While works such as this appear colourful, bright and largely full of fun, both De Saint Phalle (who was abused by her father and later suffered periods of depression and suicidal thought) and Tinguely had darker sides to their characters and their work. The exhibition culminates in what is the centrepiece of the Tinguely Museum in Basel (a permanent “museumisation” of his life): Mengele Totentanz (1986) – a room full of rusted cadavers comprising 14 individual parts with a central high altar decorated with a huge skull. This is a fearful, grotesque work, and most certainly no longer light-hearted fun. In December 1985, Tinguely had undergone heart surgery and lain in a coma for several days. This experience affected his whole outlook, and, along with the witnessing of a devastating fire near his home in Neyruz, which raged for two days and three nights, gutting a farmyard and burning alive the animals, fed into this majestically macabre masterpiece. Working with found objects, as had become his wont, Tinguely collected scorched items from the ashes – beams, agricultural machinery (made by the Mengele company, the family of the notorious Auschwitz doctor) and animal skeletons – and assembled them into this monstrous memento mori, invoking “hellfire” (his description of the flames he had seen) and the atrocities of the Nazi concentration camps alike.

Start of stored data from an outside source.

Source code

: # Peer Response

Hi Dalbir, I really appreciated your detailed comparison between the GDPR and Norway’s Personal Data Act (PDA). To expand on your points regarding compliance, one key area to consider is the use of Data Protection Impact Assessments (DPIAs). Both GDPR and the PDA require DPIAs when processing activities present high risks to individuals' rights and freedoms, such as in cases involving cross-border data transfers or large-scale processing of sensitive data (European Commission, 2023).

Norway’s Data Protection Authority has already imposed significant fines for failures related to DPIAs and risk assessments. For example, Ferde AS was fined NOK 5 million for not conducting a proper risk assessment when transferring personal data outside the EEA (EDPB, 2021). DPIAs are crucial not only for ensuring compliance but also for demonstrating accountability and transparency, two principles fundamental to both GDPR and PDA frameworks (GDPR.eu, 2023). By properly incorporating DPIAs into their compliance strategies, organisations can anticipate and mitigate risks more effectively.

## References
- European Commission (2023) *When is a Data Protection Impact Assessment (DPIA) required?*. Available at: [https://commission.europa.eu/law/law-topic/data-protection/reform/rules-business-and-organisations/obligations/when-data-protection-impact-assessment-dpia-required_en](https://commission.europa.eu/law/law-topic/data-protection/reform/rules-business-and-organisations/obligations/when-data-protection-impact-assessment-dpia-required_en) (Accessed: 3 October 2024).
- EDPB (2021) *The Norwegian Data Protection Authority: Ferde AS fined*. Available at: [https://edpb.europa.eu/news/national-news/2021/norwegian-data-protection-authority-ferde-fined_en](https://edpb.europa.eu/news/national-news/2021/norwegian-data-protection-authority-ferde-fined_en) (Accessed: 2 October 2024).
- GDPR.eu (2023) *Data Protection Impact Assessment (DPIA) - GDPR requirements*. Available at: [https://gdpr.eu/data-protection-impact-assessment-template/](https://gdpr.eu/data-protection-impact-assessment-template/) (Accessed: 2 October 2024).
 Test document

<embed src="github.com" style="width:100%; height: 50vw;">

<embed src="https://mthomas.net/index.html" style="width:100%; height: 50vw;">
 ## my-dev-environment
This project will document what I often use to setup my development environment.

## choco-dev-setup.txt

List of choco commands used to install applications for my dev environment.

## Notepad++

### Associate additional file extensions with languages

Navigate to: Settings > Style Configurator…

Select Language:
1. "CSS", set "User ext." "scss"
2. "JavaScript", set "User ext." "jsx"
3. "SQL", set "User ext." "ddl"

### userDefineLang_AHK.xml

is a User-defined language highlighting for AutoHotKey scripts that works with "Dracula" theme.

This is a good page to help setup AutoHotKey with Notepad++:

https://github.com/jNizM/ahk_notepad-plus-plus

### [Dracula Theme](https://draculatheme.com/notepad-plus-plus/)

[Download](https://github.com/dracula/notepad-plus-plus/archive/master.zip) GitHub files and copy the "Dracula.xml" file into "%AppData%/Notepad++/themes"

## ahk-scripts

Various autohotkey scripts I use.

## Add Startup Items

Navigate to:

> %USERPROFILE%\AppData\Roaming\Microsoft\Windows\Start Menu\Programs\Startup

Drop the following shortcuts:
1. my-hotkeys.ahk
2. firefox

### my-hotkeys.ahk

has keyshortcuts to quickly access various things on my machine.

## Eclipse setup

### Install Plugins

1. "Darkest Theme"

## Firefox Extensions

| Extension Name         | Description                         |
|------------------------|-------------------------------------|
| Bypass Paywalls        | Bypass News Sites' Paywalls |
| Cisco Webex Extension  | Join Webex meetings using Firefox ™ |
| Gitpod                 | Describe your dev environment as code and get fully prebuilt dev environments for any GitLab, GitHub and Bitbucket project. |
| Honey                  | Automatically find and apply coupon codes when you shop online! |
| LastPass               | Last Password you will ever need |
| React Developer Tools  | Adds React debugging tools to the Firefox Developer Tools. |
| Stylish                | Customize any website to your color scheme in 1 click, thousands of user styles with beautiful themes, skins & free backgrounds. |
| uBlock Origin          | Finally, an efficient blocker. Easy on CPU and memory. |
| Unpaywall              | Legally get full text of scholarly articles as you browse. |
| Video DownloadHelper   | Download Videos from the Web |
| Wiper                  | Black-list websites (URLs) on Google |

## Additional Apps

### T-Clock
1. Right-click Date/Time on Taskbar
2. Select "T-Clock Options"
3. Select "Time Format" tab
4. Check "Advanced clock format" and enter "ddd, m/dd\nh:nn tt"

Tinguely died of a heart attack on 30 August 1991 and was given a state funeral in Fribourg, which was televised and made the front pages of all the national newspapers. His coffin was paraded through the streets to the cathedral accompanied by his tractor sculpture, Klamauk. A lover of spectacle through and through, Tinguely described the relationship of art and play as: “To play is art – consequently I play. I play enraged.” Movement was the defining feature of his oeuvre and, while it is fascinating to study his machines even as they lie still, this animation was truly the key part of their raison d’être, integral to their concept. It seems a shame, therefore, that so many of the machines, for so much of the time on display here, cannot be operated. Reasons of fragility are given, but this doesn’t seem to be an issue in the superbly animated and participatory museum in Basel, where visitors can press buttons to animate artworks almost at will. So it is disappointing and aggravating to be caught up in large throngs of visitors, crowding around various pieces in agitated suspense, before rushing headlong towards the site of action, and, when one does finally begin to move, arriving after the best part is already over, with those at the back having no chance of seeing anything. Given his resistance to being “museumised”, I can’t help but feel that Tinguely would have been sad to see these empty corpses being preserved so preciously, when, a lover of speed and destruction himself, he would surely rather have seen them crash and burn in action.